Même si j’arrive tranquillement à 4 ans de vie ici (je les fêterai le mois prochain), je trouvais intéressant de vous parler de 5 faits qui m’ont surpris en m’installant à Montréal. Il y en a d’autres bien sûr, mais il faut bien commencer quelque part!

  1. L’ouverture sociale et sociétale : J’ai ressenti ce climat de bienveillance à mon premier entretien d’embauche en fait. Alors que je m’attendais à voir des regards insistants voire à des questions sur ma condition physique, c’est tout le contraire qui s’est produit. Personne, pendant une entrevue ne m’a posé de question sur mon handicap alors que je sortais de 30 ans de questions pas toujours diplomates là-dessus ou pire encore des regards aux rayons X et les moues au mieux contrites au pire dégoûtées sur moi. Voire des  réflexions carrément déplacées. Au Canada, on respecte tes différences et mieux encore, on les célèbre! Et surtout on te laisse vivre comme tu l’entends. Certains devraient s’en inspirer…
  1. La propreté et la sécurité dans les transports : Je vous ai déjà parlé des transports montréalais il y a quelque temps, mais là, je voudrais revenir au choc que j’ai eu dans les premiers jours que j’ai vécu ici. Je suis arrivé à la mi-janvier, c’est-à-dire au moment ou l’hiver, quand il est fort, est vraiment méchant, avec de la glace et pas mal de neige. Du coup quelle surprise j’ai eu de voir les corridors propres, secs la plupart du temps et nettoyés très régulièrement. C’est sûr que ça me changeait radicalement du transport en Île-de-France! Dans le même ordre d’idées, la sécurité dans les transports est impressionnante. Les gens se respectent, font la file quand c’est nécessaire (les haies d’honneur à Berri-UQAM, il faudrait que je vous fasse vivre ça un de ces jours) et surtout, on ne craint pas de se faire voler quoi que ce soit pour les mêmes raisons. Même si rien n’est parfait et que des soucis peuvent arriver, il est clair que j’ai mis du temps avant de ne plus me comporter comme en région parisienne ou je faisais attention à tout. Véronique a dû faire preuve de patience avant que je me déplace avec sérénité. Mais ça a fini par arriver.
  1. Entraide et générosité : Ce serait presque un corollaire avec le précédent mais j’ai été souvent touché par la générosité des Québécois. Que ce soit avec ma belle-famille qui ne manque jamais une occasion de faire plaisir aux proches, mais aussi dans la vie de tous les jours. Vous êtes perdus quelque part?

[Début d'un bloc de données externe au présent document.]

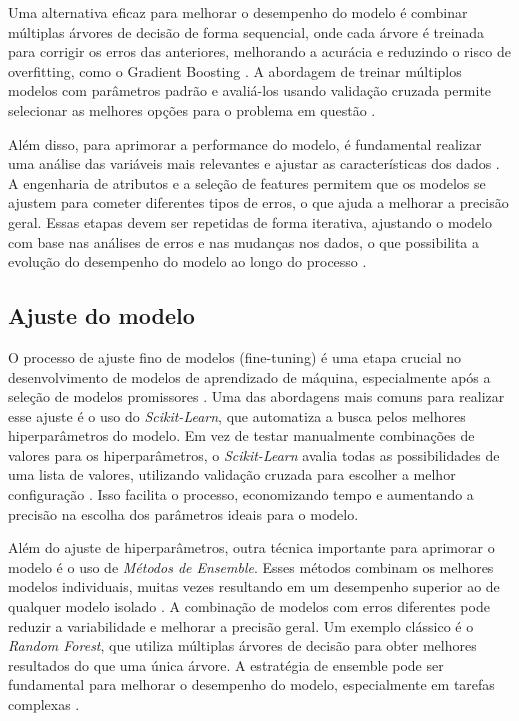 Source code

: Uma alternativa eficaz para melhorar o desempenho do modelo é combinar múltiplas árvores de decisão de forma sequencial, onde cada árvore é treinada para corrigir os erros das anteriores, melhorando a acurácia e reduzindo o risco de overfitting, como o Gradient Boosting \cite{geron2017}. A abordagem de treinar múltiplos modelos com parâmetros padrão e avaliá-los usando validação cruzada permite selecionar as melhores opções para o problema em questão \cite{geron2017}.

Além disso, para aprimorar a performance do modelo, é fundamental realizar uma análise das variáveis mais relevantes e ajustar as características dos dados \cite{geron2017}. A engenharia de atributos e a seleção de features permitem que os modelos se ajustem para cometer diferentes tipos de erros, o que ajuda a melhorar a precisão geral. Essas etapas devem ser repetidas de forma iterativa, ajustando o modelo com base nas análises de erros e nas mudanças nos dados, o que possibilita a evolução do desempenho do modelo ao longo do processo \cite{geron2017}.

\subsection{Ajuste do modelo}

O processo de ajuste fino de modelos (fine-tuning) é uma etapa crucial no desenvolvimento de modelos de aprendizado de máquina, especialmente após a seleção de modelos promissores \cite{geron2017}. Uma das abordagens mais comuns para realizar esse ajuste é o uso do \textit{Scikit-Learn}, que automatiza a busca pelos melhores hiperparâmetros do modelo. Em vez de testar manualmente combinações de valores para os hiperparâmetros, o \textit{Scikit-Learn} avalia todas as possibilidades de uma lista de valores, utilizando validação cruzada para escolher a melhor configuração \cite{geron2017}. Isso facilita o processo, economizando tempo e aumentando a precisão na escolha dos parâmetros ideais para o modelo.

Além do ajuste de hiperparâmetros, outra técnica importante para aprimorar o modelo é o uso de \textit{Métodos de Ensemble}. Esses métodos combinam os melhores modelos individuais, muitas vezes resultando em um desempenho superior ao de qualquer modelo isolado \cite{geron2017}. A combinação de modelos com erros diferentes pode reduzir a variabilidade e melhorar a precisão geral. Um exemplo clássico é o \textit{Random Forest}, que utiliza múltiplas árvores de decisão para obter melhores resultados do que uma única árvore. A estratégia de ensemble pode ser fundamental para melhorar o desempenho do modelo, especialmente em tarefas complexas \cite{geron2017}.

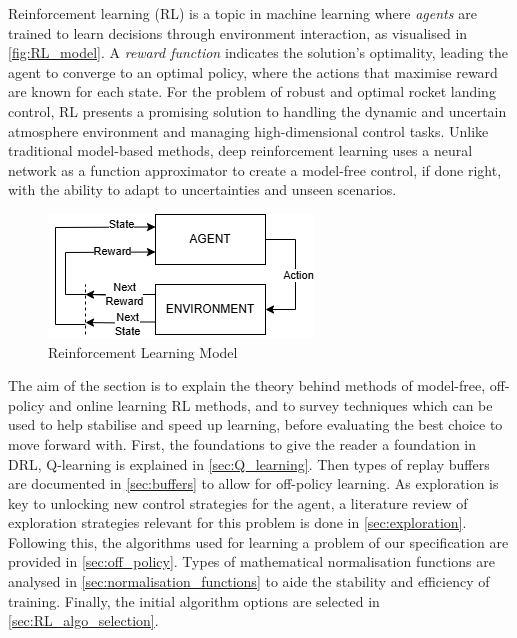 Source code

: Reinforcement learning (RL) is a topic in machine learning where \textit{agents} are trained to learn decisions through environment interaction, as visualised in \autoref{fig:RL_model}. A \textit{reward function} indicates the solution's optimality, leading the agent to converge to an optimal policy, where the actions that maximise reward are known for each state. For the problem of robust and optimal rocket landing control, RL presents a promising solution to handling the dynamic and uncertain atmosphere environment and managing high-dimensional control tasks. Unlike traditional model-based methods, deep reinforcement learning uses a neural network as a function approximator to create a model-free control, if done right, with the ability to adapt to uncertainties and unseen scenarios.

\begin{figure}[H]
    \centering
    \includegraphics[width=0.65\linewidth]{figures/LiteratureStudy/RL_diagram_basic.png}
    \caption{Reinforcement Learning Model}
    \label{fig:RL_model}
\end{figure}

The aim of the section is to explain the theory behind methods of model-free, off-policy and online learning RL methods, and to survey techniques which can be used to help stabilise and speed up learning, before evaluating the best choice to move forward with. First, the foundations to give the reader a foundation in DRL, Q-learning is explained in \autoref{sec:Q_learning}. Then types of replay buffers are documented in \autoref{sec:buffers} to allow for off-policy learning. As exploration is key to unlocking new control strategies for the agent, a literature review of exploration strategies relevant for this problem is done in \autoref{sec:exploration}. Following this, the algorithms used for learning a problem of our specification are provided in \autoref{sec:off_policy}. Types of mathematical normalisation functions are analysed in \autoref{sec:normalisation_functions} to aide the stability and efficiency of training. Finally, the initial algorithm options are selected in \autoref{sec:RL_algo_selection}.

Demandez votre chemin facilement. Vous êtes en galère pendant une tempête de neige? Un taxi s’arrête et rallonge son service pour vous ramener chez vous. Vous avez du mal à passer les portiques du métro? Une personne vous accompagnera jusqu’au quai sans rien espérer en retour (véridique je l’ai vécu non loin de la rue Saint-Hubert (dite la rue des Mariées). Face aux gens qui font souvent la tête, encore un beau choc pour moi!
  1. Les saisons et la neige : Alors on va être clairs tout de suite, le printemps n’existe pas vraiment à Montréal et l’automne est là pour ses couleurs et annoncer l’hiver et les sports qui vont avec. L’hiver peut paraître très long vers la fin et l’été peut s’avérer très chaud, ce qui peut s’avérer compliqué quelques jours par an, tout comme les jours polaires en hiver. De 40 à -40 degrés, voilà le delta des extrêmes. Sans surprise, vous saurez que je préfère de loin l’hiver et ses bordées de neige, ne serait-ce que pour marcher dans tout ce blanc. Mais la surprise est venue non pas des températures extrêmes (qui ne durent pas et de toute façon il suffit de s’équiper correctement) mais de la douceur des choses. La lumière par la neige et surtout, l’adoucissement des bruits de la ville. Grâce à la neige, vous pouvez trouver du silence en pleine ville. Et ça c’est apaisant alors que vos pas font craquer la neige dans vos bottes dignes des pneus d’un 4×4!
  1. L’importance et l’omniprésence de la langue anglaise à Montréal : Alors celle-là, c’est quand même quelque chose de gros. Sans mentir, j’ai râlé toute la première année parce que la majorité des emplois que je trouvais demandaient au minimum de pouvoir s’exprimer en français et en anglais. Comme je me trouvais dans une province francophone, je considérais (à tort) que le français aurait dû être un absolu. Or Montréal est une ville cosmopolite et la richesse de ses habitants vient aussi de la langue anglaise en plus du français. Alors j’ai fini par m’y faire et mieux encore, je suis capable de m’exprimer dans les deux langues sans difficulté aujourd’hui. Quand on s’est fait dire pendant trois décennies qu’on était nul, ça change la vie!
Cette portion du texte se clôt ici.